Les entorses aux principes laïques ne se comptent plus : levée de l'interdiction du port du voile sur les campus universitaires, non renouvèlement des autorisations de servir l’alcool à de nombreux restaurants… sans parler des dérives autoritaires : de nombreux journalistes en prison, censures de plus en plus importantes de sites internet, tentative de centraliser le pouvoir autour du gouvernement (accaparation de fait du système judiciaire)…
Toutes ces mesures font craindre une réislamisation lente de la société turque par le pouvoir.
Pour de nombreux observateurs,Recep Tayyip Erdogan n'a pas abandonné son "agenda caché", sorte de projet secret visant à imposer un islam hégémonique de manière subreptice, par le biais de réseaux politiques puissants. Déjà, en 1989, il n’a pas hésité à l'occasion d'un meeting de campagne à citer le poète nationaliste Ziya Gökalp : "Les minarets sont nos baïonnettes, les coupoles nos casques, les mosquées nos casernes et les croyants nos soldats."
Mais le principal cheval de bataille du gouvernement turque semble être la réforme de la loi sur l’éducation.

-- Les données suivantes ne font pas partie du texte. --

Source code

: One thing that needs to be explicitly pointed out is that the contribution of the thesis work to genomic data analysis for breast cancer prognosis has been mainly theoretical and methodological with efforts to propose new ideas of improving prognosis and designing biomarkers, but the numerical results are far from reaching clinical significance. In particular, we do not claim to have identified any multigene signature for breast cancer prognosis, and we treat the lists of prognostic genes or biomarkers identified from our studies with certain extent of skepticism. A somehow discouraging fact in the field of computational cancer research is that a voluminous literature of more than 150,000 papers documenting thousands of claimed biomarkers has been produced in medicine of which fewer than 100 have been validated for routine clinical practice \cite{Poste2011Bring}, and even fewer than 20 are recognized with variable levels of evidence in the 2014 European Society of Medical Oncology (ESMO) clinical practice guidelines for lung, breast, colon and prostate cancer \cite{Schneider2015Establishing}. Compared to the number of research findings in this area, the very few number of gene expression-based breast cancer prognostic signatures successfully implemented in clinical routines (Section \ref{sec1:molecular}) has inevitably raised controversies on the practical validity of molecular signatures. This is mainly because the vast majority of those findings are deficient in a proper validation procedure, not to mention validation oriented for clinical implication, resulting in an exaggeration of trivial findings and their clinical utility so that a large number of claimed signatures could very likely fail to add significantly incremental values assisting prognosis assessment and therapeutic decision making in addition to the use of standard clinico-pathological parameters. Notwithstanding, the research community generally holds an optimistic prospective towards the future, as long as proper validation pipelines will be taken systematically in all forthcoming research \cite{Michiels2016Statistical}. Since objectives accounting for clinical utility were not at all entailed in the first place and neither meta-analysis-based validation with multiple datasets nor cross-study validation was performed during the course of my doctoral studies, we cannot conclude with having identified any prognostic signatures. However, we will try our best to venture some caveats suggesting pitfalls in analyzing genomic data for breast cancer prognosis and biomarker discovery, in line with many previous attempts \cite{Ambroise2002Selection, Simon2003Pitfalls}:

Votée en août 1997, cette loi a instauré un cursus obligatoire de huit ans, dans des établissements laïques. Le but était decontrer les religieux, qui avaient l'habitude de sortir les enfants de l'éducation laïque au bout de quelques années pour les placer dans des lycées religieux où on les formait à la profession d'imam. Depuis 2002, l'AKP a régulièrement cherché à amender cette loi, sans succès toutefois en raison du poids de l'armée. Mais ces derniers temps, la puissance des militaires, visés par de nombreux procès, s'est effondré.
Cette remise en cause de la laïcité sape l’image d’un AKP musulman-démocrate à l’image des chrétiens démocrates européens. Du coup, le modèle turc ouvert et démocratique que les islamistes veulent promouvoir pour mieux voler les révoltes de la rue arabe ne tient plus.
Aujourd’hui, les Turcs ont tout le mal du monde à protéger leur laïcité malgré une longue tradition laïque. Les jeunes démocraties issues des récentes révolutions arabes doivent méditer la question. La leçon à tirer estt que l'Islam politique et la Démocratie ne font pas bon ménage. Le modèle turc en donne seulement l'illusion.